Good money: What impact investing means to you

As social consciousness in America continues to rise, “impact” and “investing”--used in the same sentence--are becoming popular buzzwords among wealth managers. But what does the term actually mean, and what should the average person know about personal investments and “doing well by doing good”?

Here are three pointers to bring you up to speed--fast.

  1. For more than a decade, the financial services industry has marketed what are known as “socially responsible investing strategies.” Until now, though, the approach has been mostly focused on excluding stocks and other investments that are seen as “bad,” like cigarette companies or manufacturers of alcoholic beverages. But is that judgment call really appropriate in this day and age? Things are changing.

  2. Leading wealth managers are now embracing best practices through a "Social Impact Index" approach to impact investing. This is a next generation approach to portfolio design that recognizes and celebrates worthy investment candidates based on the good these companies do--not just for their shareholders, but also for their employees, communities, stakeholders and the world.

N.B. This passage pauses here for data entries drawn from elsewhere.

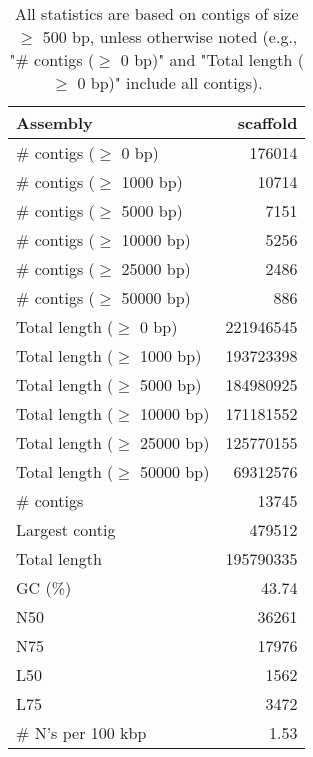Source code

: \documentclass[12pt,a4paper]{article}
\begin{document}
\begin{table}[ht]
\begin{center}
\caption{All statistics are based on contigs of size $\geq$ 500 bp, unless otherwise noted (e.g., "\# contigs ($\geq$ 0 bp)" and "Total length ($\geq$ 0 bp)" include all contigs).}
\begin{tabular}{|l*{1}{|r}|}
\hline
Assembly & scaffold \\ \hline
\# contigs ($\geq$ 0 bp) & 176014 \\ \hline
\# contigs ($\geq$ 1000 bp) & 10714 \\ \hline
\# contigs ($\geq$ 5000 bp) & 7151 \\ \hline
\# contigs ($\geq$ 10000 bp) & 5256 \\ \hline
\# contigs ($\geq$ 25000 bp) & 2486 \\ \hline
\# contigs ($\geq$ 50000 bp) & 886 \\ \hline
Total length ($\geq$ 0 bp) & 221946545 \\ \hline
Total length ($\geq$ 1000 bp) & 193723398 \\ \hline
Total length ($\geq$ 5000 bp) & 184980925 \\ \hline
Total length ($\geq$ 10000 bp) & 171181552 \\ \hline
Total length ($\geq$ 25000 bp) & 125770155 \\ \hline
Total length ($\geq$ 50000 bp) & 69312576 \\ \hline
\# contigs & 13745 \\ \hline
Largest contig & 479512 \\ \hline
Total length & 195790335 \\ \hline
GC (\%) & 43.74 \\ \hline
N50 & 36261 \\ \hline
N75 & 17976 \\ \hline
L50 & 1562 \\ \hline
L75 & 3472 \\ \hline
\# N's per 100 kbp & 1.53 \\ \hline
\end{tabular}
\end{center}
\end{table}
\end{document}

  3. This is a human approach, where wealth managers focus on selecting companies that treat their employees well and celebrate a workplace culture of social impact where employees are encouraged to “do good” in the ways that mean the most to them, thereby benefiting the company and the community at large. This also creates a more rewarding workplace experience that leads to productivity and corporate success. This, in turn, leads to profits and companies worth investing in--in other words, a perfect fit for wealth managers who want to grow their clients’ portfolios.

So, what are today’s savvy wealth managers saying about Social Impact Index investing? They’re saying, “I want to invest my clients’ assets in companies whose leaders understand that a commitment to social impact not only boosts my clients’ bottom lines, but also improves the quality of life for others.” And that’s doing well by doing good.